Their citation is the 2013 Lancet article by the CNT collaboration (including Cochrane group’s usual suspects Bombardier * and Tugwell), systematically reviewing trials for adverse events associated with NSAIDs, which are fortunately rare during the monitored period. Especially since the inclusion criteria for arthritic participants precludes existing cardiovascular disease – hardly representative of real patient’s co-morbidities! The breakdown in a supplementary report shows that in fact 200mg has an indeterminate risk, but volunteers testing 400 should be nervous, and those on 800mg must be wondering about misplaced trust and whether insurance is paid up. A similar result during a trial of pain relief for colorectal cancer on 2,000 patients caused the safety committee to terminate, even though the elevated risk for those on only 200mg was non-significant. The Forest plot shown is named for its ability to show with confidence the wood amongst the trees, aggregating many trial results and weighting the risk according to their studies’ reliability.
celebrexOK
Vioxx, or rofecoxib COX-2 inhibitor scandal of FDA corruption and pharma coverup of heart attacks during trials was summarized by the court trial statement of “malicious, oppressive, and outrageous” conduct. Every suspicion of misconduct was confirmed. Complicit medical journals, doctors recruiting patients for ‘seeding’ of the market, and off-label promotion accompanied by false claims resulted in a settlement of $4.85bn. It’s equally easy to be fearful of Celebrex, even though Pfizer’s fight against patent expiry has conviction. Of its merit and benefit, not just the criminal convictions 😉

Along with CNT, the Safety of NSAID group meta-analysis of 25 studies found that higher dosages doubled the lower dose’s slightly increased risk of a heart attack. But declines to define where the dose cutoff lies.  The International NSAID Consensus Group think it’s good for those without elevated cardiovascular risk or with hypotension (likely to be evident in fibromyalgia and CFS). The cheque-red (sic) history of disdain for truth and ethical behavior exposed by court evidence demonstrates the need for systemic overhaul, because the truth is suppressed by industry.

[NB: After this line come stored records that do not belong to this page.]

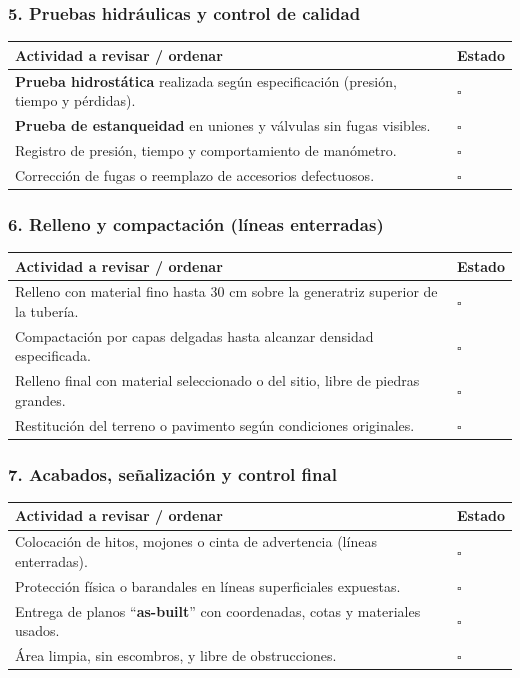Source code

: \documentclass[12pt]{article}
\newcommand{\cbox}{\(\square\)}
\renewcommand{\cbox}{\(\square\)} %
\begin{document}
	\subsubsection*{5. Pruebas hidráulicas y control de calidad}
	\begin{tabularx}{\linewidth}{>{\raggedright\arraybackslash}p{0.93\linewidth} >{\centering\arraybackslash}m{0.07\linewidth}}
		\toprule
		\textbf{Actividad a revisar / ordenar} & \textbf{Estado}\\
		\midrule
		\textbf{Prueba hidrostática} realizada según especificación (presión, tiempo y pérdidas). & \cbox \\
		\textbf{Prueba de estanqueidad} en uniones y válvulas sin fugas visibles. & \cbox \\
		Registro de presión, tiempo y comportamiento de manómetro. & \cbox \\
		Corrección de fugas o reemplazo de accesorios defectuosos. & \cbox \\
		\bottomrule
	\end{tabularx}
	
	\subsubsection*{6. Relleno y compactación (líneas enterradas)}
	\begin{tabularx}{\linewidth}{>{\raggedright\arraybackslash}p{0.93\linewidth} >{\centering\arraybackslash}m{0.07\linewidth}}
		\toprule
		\textbf{Actividad a revisar / ordenar} & \textbf{Estado}\\
		\midrule
		Relleno con material fino hasta 30 cm sobre la generatriz superior de la tubería. & \cbox \\
		Compactación por capas delgadas hasta alcanzar densidad especificada. & \cbox \\
		Relleno final con material seleccionado o del sitio, libre de piedras grandes. & \cbox \\
		Restitución del terreno o pavimento según condiciones originales. & \cbox \\
		\bottomrule
	\end{tabularx}
	
	\subsubsection*{7. Acabados, señalización y control final}
	\begin{tabularx}{\linewidth}{>{\raggedright\arraybackslash}p{0.93\linewidth} >{\centering\arraybackslash}m{0.07\linewidth}}
		\toprule
		\textbf{Actividad a revisar / ordenar} & \textbf{Estado}\\
		\midrule
		Colocación de hitos, mojones o cinta de advertencia (líneas enterradas). & \cbox \\
		Protección física o barandales en líneas superficiales expuestas. & \cbox \\
		Entrega de planos “\textbf{as-built}” con coordenadas, cotas y materiales usados. & \cbox \\
		Área limpia, sin escombros, y libre de obstrucciones. & \cbox \\
		\bottomrule
	\end{tabularx}
	
\end{document}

Pfizer bought celecoxib via Monsanto’s drug subsidiary Pharmacia&Upjohn along with patent rights and their falsified trial data – since internal memos described “cherry-picking” of only the favourable results (mentioned in the opening paragraph). The new owner’s marketing efforts have been formidable, but accounts department was tardy in paying bills – the drug’s original discoverer Brigham Young University only recovered royalties from Pfizer through a half $bn court settlement. Anaesthetics Professor Scott Reuben was jailed for fabricating celecoxib trial results, coincidental with his promotion of combo therapy with Lyrica or Neurontin (No! Really?) Pfizer’s sponsorship of the studies doesn’t appear in hospital financial records however, raising the possibility that funding was paid directly to the fraudster. Interestingly, only one man was responsible for complete fabrication of studies. None of his team’s research careers were affected.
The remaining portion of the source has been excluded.